§ What is needed
Working through the entries below, find how many lines include the string "section"; give only that number.

(Stored records)
- - - - -

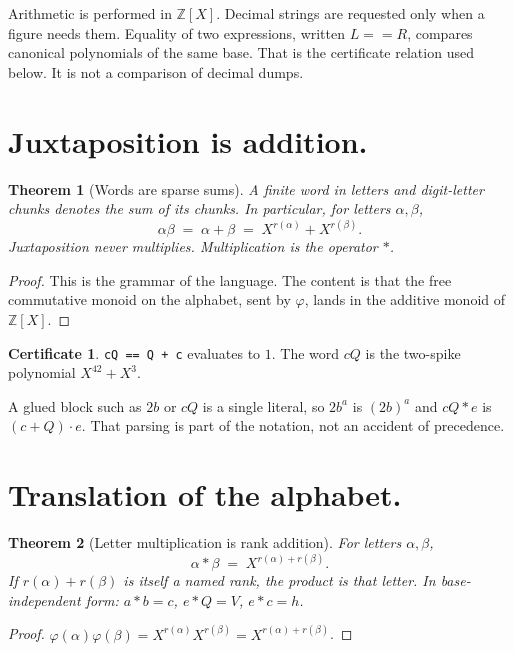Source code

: \documentclass{article}
\newcommand{\ZZ}{\mathbb{Z}}
\newcommand{\rank}{r}
\newcommand{\eqc}{\mathrel{\mathtt{==}}}
\theoremstyle{plain}
\newtheorem{theorem}{Theorem}
\theoremstyle{definition}
\newtheorem*{certificate}{Certificate}
\theoremstyle{remark}
\begin{document}
Arithmetic is performed in \(\ZZ[X]\). Decimal strings are requested only
when a figure needs them. Equality of two expressions, written
\(L \eqc R\), compares canonical polynomials of the same base. That is the
certificate relation used below. It is not a comparison of decimal dumps.

\section{Juxtaposition is addition.}
\label{sec:juxtaposition}

\begin{theorem}[Words are sparse sums]
\label{thm:words}
A finite word in letters and digit-letter chunks denotes the sum of its
chunks. In particular, for letters \(\alpha,\beta\),
\[
\alpha\beta \;=\; \alpha + \beta \;=\; X^{\rank(\alpha)} + X^{\rank(\beta)}.
\]
Juxtaposition never multiplies. Multiplication is the operator \(*\).
\end{theorem}

\begin{proof}
This is the grammar of the language. The content is that the free
commutative monoid on the alphabet, sent by \(\varphi\), lands in the
additive monoid of \(\ZZ[X]\).
\end{proof}

\begin{certificate}
\texttt{cQ == Q + c} evaluates to \(1\). The word \(cQ\) is the
two-spike polynomial \(X^{42}+X^3\).
\end{certificate}

A glued block such as \(2b\) or \(cQ\) is a single literal, so \(2b^a\) is
\((2b)^a\) and \(cQ * e\) is \((c+Q)\cdot e\). That parsing is part of the
notation, not an accident of precedence.

\section{Translation of the alphabet.}
\label{sec:translation}

\begin{theorem}[Letter multiplication is rank addition]
\label{thm:rank-add}
For letters \(\alpha,\beta\),
\[
\alpha * \beta \;=\; X^{\rank(\alpha)+\rank(\beta)}.
\]
If \(\rank(\alpha)+\rank(\beta)\) is itself a named rank, the product
\emph{is} that letter. In base-independent form: \(a*b=c\), \(e*Q=V\),
\(e*c=h\).
\end{theorem}

\begin{proof}
\(\varphi(\alpha)\varphi(\beta)
= X^{\rank(\alpha)} X^{\rank(\beta)}
= X^{\rank(\alpha)+\rank(\beta)}\).
\end{proof}
\end{document}
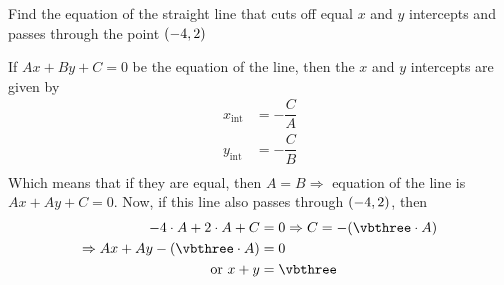 



\gcalcexpr[0]{\vbthree}{\vbone + \vbtwo}

\question[4] Find the equation of the straight line that cuts off equal $x$ and $y$ intercepts 
and passes through the point $(-4, 2)$


\watchout

\ifprintanswers
\fi 

\begin{solution}[\halfpage]
   If $Ax + By + C = 0$ be the equation of the line, then the $x$ and $y$ intercepts are given by
   \begin{align}
   	  x_{\text{int}} &= -\dfrac{C}{A} \\ 
   	  y_{\text{int}} &= -\dfrac{C}{B} \\
   \end{align}
   Which means that if they are equal, then $A = B \Rightarrow$ equation of the line is $Ax + Ay + C = 0$. 
   Now, if this line also passes through $(-4, 2)$, then 
   \begin{align}
      \vbone\cdot A + \vbtwo\cdot A + C &= 0 \Rightarrow C = -(\vbthree\cdot A) \\
      \Rightarrow Ax + Ay - (\vbthree\cdot A) &= 0 \\
      \text{ or } x + y &= \vbthree
   \end{align}
   
\end{solution}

- - - - -

§ Output of the exercise
2